▸ **ABOUT THIS TASK**: The whole of the data is to be duplicated precisely.

Stored data:
*** Block opens ***
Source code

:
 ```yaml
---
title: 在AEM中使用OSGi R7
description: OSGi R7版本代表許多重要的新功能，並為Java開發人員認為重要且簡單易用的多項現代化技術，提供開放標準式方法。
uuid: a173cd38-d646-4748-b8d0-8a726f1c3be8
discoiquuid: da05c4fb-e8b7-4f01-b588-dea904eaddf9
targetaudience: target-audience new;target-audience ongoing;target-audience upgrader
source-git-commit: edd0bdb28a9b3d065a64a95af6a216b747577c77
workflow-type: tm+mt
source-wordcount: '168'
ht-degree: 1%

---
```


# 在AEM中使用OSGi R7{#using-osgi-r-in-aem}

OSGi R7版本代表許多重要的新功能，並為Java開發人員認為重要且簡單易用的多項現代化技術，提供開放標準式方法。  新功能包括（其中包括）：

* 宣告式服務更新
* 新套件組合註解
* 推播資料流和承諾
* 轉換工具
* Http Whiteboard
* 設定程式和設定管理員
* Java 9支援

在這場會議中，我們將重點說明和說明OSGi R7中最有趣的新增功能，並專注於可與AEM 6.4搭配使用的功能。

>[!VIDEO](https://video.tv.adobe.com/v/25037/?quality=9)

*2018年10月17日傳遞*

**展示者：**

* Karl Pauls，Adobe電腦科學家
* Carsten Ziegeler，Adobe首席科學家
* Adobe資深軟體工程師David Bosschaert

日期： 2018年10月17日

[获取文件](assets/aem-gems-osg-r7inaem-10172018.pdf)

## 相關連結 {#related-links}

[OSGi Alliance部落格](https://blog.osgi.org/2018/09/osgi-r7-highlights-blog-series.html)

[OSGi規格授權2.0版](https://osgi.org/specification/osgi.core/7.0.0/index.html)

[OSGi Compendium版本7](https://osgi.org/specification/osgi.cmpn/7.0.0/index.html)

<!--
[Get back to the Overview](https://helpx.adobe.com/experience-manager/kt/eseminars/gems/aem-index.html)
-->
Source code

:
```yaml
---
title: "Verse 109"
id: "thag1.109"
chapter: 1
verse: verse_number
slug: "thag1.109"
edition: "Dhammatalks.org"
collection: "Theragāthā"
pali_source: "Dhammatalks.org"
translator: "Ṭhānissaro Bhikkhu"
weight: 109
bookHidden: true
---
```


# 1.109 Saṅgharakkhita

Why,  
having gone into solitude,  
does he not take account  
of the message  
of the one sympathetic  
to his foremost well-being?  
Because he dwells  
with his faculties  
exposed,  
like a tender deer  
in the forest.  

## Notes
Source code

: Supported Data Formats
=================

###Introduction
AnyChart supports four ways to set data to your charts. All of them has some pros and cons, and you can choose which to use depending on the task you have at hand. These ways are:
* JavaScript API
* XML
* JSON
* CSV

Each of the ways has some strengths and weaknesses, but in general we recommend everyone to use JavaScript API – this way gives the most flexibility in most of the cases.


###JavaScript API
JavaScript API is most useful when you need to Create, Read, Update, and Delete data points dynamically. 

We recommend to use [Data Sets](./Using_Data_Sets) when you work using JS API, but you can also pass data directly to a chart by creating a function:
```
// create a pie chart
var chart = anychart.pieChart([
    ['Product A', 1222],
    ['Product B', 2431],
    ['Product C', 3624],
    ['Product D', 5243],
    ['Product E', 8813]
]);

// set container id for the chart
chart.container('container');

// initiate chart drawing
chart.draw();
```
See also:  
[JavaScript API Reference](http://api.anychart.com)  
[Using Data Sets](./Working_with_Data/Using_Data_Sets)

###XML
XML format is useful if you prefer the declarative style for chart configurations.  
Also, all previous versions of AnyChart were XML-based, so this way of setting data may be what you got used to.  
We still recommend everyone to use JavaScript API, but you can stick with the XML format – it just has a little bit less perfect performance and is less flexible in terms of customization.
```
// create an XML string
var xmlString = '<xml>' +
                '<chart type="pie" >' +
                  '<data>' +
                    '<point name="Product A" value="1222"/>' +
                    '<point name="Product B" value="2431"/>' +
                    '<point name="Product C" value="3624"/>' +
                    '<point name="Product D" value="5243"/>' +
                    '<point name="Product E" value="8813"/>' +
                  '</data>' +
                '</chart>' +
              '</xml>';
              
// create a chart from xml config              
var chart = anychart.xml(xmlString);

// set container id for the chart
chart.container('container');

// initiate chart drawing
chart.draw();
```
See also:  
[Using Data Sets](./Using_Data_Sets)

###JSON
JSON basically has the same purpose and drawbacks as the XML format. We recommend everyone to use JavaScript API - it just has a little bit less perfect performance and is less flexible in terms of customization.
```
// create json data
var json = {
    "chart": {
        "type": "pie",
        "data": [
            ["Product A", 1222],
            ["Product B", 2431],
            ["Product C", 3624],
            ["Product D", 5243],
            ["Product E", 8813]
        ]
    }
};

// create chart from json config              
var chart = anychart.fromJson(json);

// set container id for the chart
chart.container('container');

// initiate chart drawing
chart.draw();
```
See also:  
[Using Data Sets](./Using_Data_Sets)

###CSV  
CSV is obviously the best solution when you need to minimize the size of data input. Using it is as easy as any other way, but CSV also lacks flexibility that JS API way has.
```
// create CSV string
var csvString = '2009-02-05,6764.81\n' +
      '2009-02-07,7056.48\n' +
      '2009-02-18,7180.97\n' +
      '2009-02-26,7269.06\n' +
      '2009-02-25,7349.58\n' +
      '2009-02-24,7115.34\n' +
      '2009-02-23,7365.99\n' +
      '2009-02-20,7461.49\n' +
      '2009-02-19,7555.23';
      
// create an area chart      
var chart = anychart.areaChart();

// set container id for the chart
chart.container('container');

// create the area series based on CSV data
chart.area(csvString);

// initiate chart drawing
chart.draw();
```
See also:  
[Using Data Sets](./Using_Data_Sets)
*** Block closes ***
▸ **PROBLEM SOLUTION**:
Source code

:
 ```yaml
---
title: 在AEM中使用OSGi R7
description: OSGi R7版本代表許多重要的新功能，並為Java開發人員認為重要且簡單易用的多項現代化技術，提供開放標準式方法。
uuid: a173cd38-d646-4748-b8d0-8a726f1c3be8
discoiquuid: da05c4fb-e8b7-4f01-b588-dea904eaddf9
targetaudience: target-audience new;target-audience ongoing;target-audience upgrader
source-git-commit: edd0bdb28a9b3d065a64a95af6a216b747577c77
workflow-type: tm+mt
source-wordcount: '168'
ht-degree: 1%

---
```


# 在AEM中使用OSGi R7{#using-osgi-r-in-aem}

OSGi R7版本代表許多重要的新功能，並為Java開發人員認為重要且簡單易用的多項現代化技術，提供開放標準式方法。  新功能包括（其中包括）：

* 宣告式服務更新
* 新套件組合註解
* 推播資料流和承諾
* 轉換工具
* Http Whiteboard
* 設定程式和設定管理員
* Java 9支援

在這場會議中，我們將重點說明和說明OSGi R7中最有趣的新增功能，並專注於可與AEM 6.4搭配使用的功能。

>[!VIDEO](https://video.tv.adobe.com/v/25037/?quality=9)

*2018年10月17日傳遞*

**展示者：**

* Karl Pauls，Adobe電腦科學家
* Carsten Ziegeler，Adobe首席科學家
* Adobe資深軟體工程師David Bosschaert

日期： 2018年10月17日

[获取文件](assets/aem-gems-osg-r7inaem-10172018.pdf)

## 相關連結 {#related-links}

[OSGi Alliance部落格](https://blog.osgi.org/2018/09/osgi-r7-highlights-blog-series.html)

[OSGi規格授權2.0版](https://osgi.org/specification/osgi.core/7.0.0/index.html)

[OSGi Compendium版本7](https://osgi.org/specification/osgi.cmpn/7.0.0/index.html)

<!--
[Get back to the Overview](https://helpx.adobe.com/experience-manager/kt/eseminars/gems/aem-index.html)
-->
Source code

:
```yaml
---
title: "Verse 109"
id: "thag1.109"
chapter: 1
verse: verse_number
slug: "thag1.109"
edition: "Dhammatalks.org"
collection: "Theragāthā"
pali_source: "Dhammatalks.org"
translator: "Ṭhānissaro Bhikkhu"
weight: 109
bookHidden: true
---
```


# 1.109 Saṅgharakkhita

Why,  
having gone into solitude,  
does he not take account  
of the message  
of the one sympathetic  
to his foremost well-being?  
Because he dwells  
with his faculties  
exposed,  
like a tender deer  
in the forest.  

## Notes
Source code

: Supported Data Formats
=================

###Introduction
AnyChart supports four ways to set data to your charts. All of them has some pros and cons, and you can choose which to use depending on the task you have at hand. These ways are:
* JavaScript API
* XML
* JSON
* CSV

Each of the ways has some strengths and weaknesses, but in general we recommend everyone to use JavaScript API – this way gives the most flexibility in most of the cases.


###JavaScript API
JavaScript API is most useful when you need to Create, Read, Update, and Delete data points dynamically. 

We recommend to use [Data Sets](./Using_Data_Sets) when you work using JS API, but you can also pass data directly to a chart by creating a function:
```
// create a pie chart
var chart = anychart.pieChart([
    ['Product A', 1222],
    ['Product B', 2431],
    ['Product C', 3624],
    ['Product D', 5243],
    ['Product E', 8813]
]);

// set container id for the chart
chart.container('container');

// initiate chart drawing
chart.draw();
```
See also:  
[JavaScript API Reference](http://api.anychart.com)  
[Using Data Sets](./Working_with_Data/Using_Data_Sets)

###XML
XML format is useful if you prefer the declarative style for chart configurations.  
Also, all previous versions of AnyChart were XML-based, so this way of setting data may be what you got used to.  
We still recommend everyone to use JavaScript API, but you can stick with the XML format – it just has a little bit less perfect performance and is less flexible in terms of customization.
```
// create an XML string
var xmlString = '<xml>' +
                '<chart type="pie" >' +
                  '<data>' +
                    '<point name="Product A" value="1222"/>' +
                    '<point name="Product B" value="2431"/>' +
                    '<point name="Product C" value="3624"/>' +
                    '<point name="Product D" value="5243"/>' +
                    '<point name="Product E" value="8813"/>' +
                  '</data>' +
                '</chart>' +
              '</xml>';
              
// create a chart from xml config              
var chart = anychart.xml(xmlString);

// set container id for the chart
chart.container('container');

// initiate chart drawing
chart.draw();
```
See also:  
[Using Data Sets](./Using_Data_Sets)

###JSON
JSON basically has the same purpose and drawbacks as the XML format. We recommend everyone to use JavaScript API - it just has a little bit less perfect performance and is less flexible in terms of customization.
```
// create json data
var json = {
    "chart": {
        "type": "pie",
        "data": [
            ["Product A", 1222],
            ["Product B", 2431],
            ["Product C", 3624],
            ["Product D", 5243],
            ["Product E", 8813]
        ]
    }
};

// create chart from json config              
var chart = anychart.fromJson(json);

// set container id for the chart
chart.container('container');

// initiate chart drawing
chart.draw();
```
See also:  
[Using Data Sets](./Using_Data_Sets)

###CSV  
CSV is obviously the best solution when you need to minimize the size of data input. Using it is as easy as any other way, but CSV also lacks flexibility that JS API way has.
```
// create CSV string
var csvString = '2009-02-05,6764.81\n' +
      '2009-02-07,7056.48\n' +
      '2009-02-18,7180.97\n' +
      '2009-02-26,7269.06\n' +
      '2009-02-25,7349.58\n' +
      '2009-02-24,7115.34\n' +
      '2009-02-23,7365.99\n' +
      '2009-02-20,7461.49\n' +
      '2009-02-19,7555.23';
      
// create an area chart      
var chart = anychart.areaChart();

// set container id for the chart
chart.container('container');

// create the area series based on CSV data
chart.area(csvString);

// initiate chart drawing
chart.draw();
```
See also:  
[Using Data Sets](./Using_Data_Sets)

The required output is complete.